Task prompt: Word for word and without images, transcribe all of the records.

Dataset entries
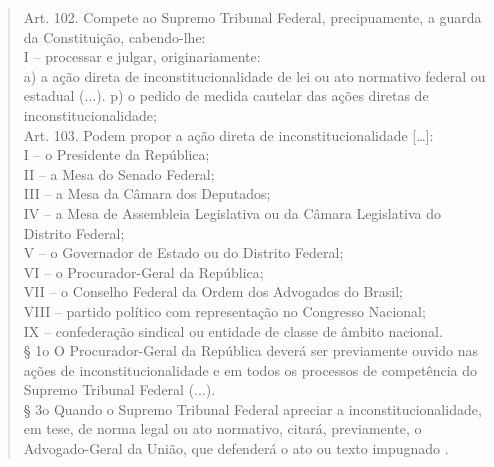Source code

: \documentclass{article}
\begin{document}
\begin{quote}
    Art. 102. Compete ao Supremo Tribunal Federal, precipuamente, a guarda da Constituição, cabendo-lhe:\\
    I – processar e julgar, originariamente:\\
    a) a ação direta de inconstitucionalidade de lei ou ato normativo federal ou estadual (...).
    p) o pedido de medida cautelar das ações diretas de inconstitucionalidade;\\
    Art. 103. Podem propor a ação direta de inconstitucionalidade […]:\\
    I – o Presidente da República;\\
    II – a Mesa do Senado Federal;\\
    III – a Mesa da Câmara dos Deputados;\\
    IV – a Mesa de Assembleia Legislativa ou da Câmara Legislativa do Distrito Federal;\\
    V – o Governador de Estado ou do Distrito Federal;\\
    VI – o Procurador-Geral da República;\\
    VII – o Conselho Federal da Ordem dos Advogados do Brasil;\\
    VIII – partido político com representação no Congresso Nacional;\\
    IX – confederação sindical ou entidade de classe de âmbito nacional.\\
    § 1o O Procurador-Geral da República deverá ser previamente ouvido nas ações de inconstitucionalidade e em todos os processos de competência do Supremo Tribunal Federal (...).\\
    § 3o Quando o Supremo Tribunal Federal apreciar a inconstitucionalidade, em tese, de norma legal ou ato normativo, citará, previamente, o Advogado-Geral da União, que defenderá o ato ou texto impugnado \cite{brasil_constituicao_1988}.
\end{quote}
\end{document}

Written solution:
Source code

: \documentclass{article}
\begin{document}
\begin{quote}
    Art. 102. Compete ao Supremo Tribunal Federal, precipuamente, a guarda da Constituição, cabendo-lhe:\\
    I – processar e julgar, originariamente:\\
    a) a ação direta de inconstitucionalidade de lei ou ato normativo federal ou estadual (...).
    p) o pedido de medida cautelar das ações diretas de inconstitucionalidade;\\
    Art. 103. Podem propor a ação direta de inconstitucionalidade […]:\\
    I – o Presidente da República;\\
    II – a Mesa do Senado Federal;\\
    III – a Mesa da Câmara dos Deputados;\\
    IV – a Mesa de Assembleia Legislativa ou da Câmara Legislativa do Distrito Federal;\\
    V – o Governador de Estado ou do Distrito Federal;\\
    VI – o Procurador-Geral da República;\\
    VII – o Conselho Federal da Ordem dos Advogados do Brasil;\\
    VIII – partido político com representação no Congresso Nacional;\\
    IX – confederação sindical ou entidade de classe de âmbito nacional.\\
    § 1o O Procurador-Geral da República deverá ser previamente ouvido nas ações de inconstitucionalidade e em todos os processos de competência do Supremo Tribunal Federal (...).\\
    § 3o Quando o Supremo Tribunal Federal apreciar a inconstitucionalidade, em tese, de norma legal ou ato normativo, citará, previamente, o Advogado-Geral da União, que defenderá o ato ou texto impugnado \cite{brasil_constituicao_1988}.
\end{quote}
\end{document}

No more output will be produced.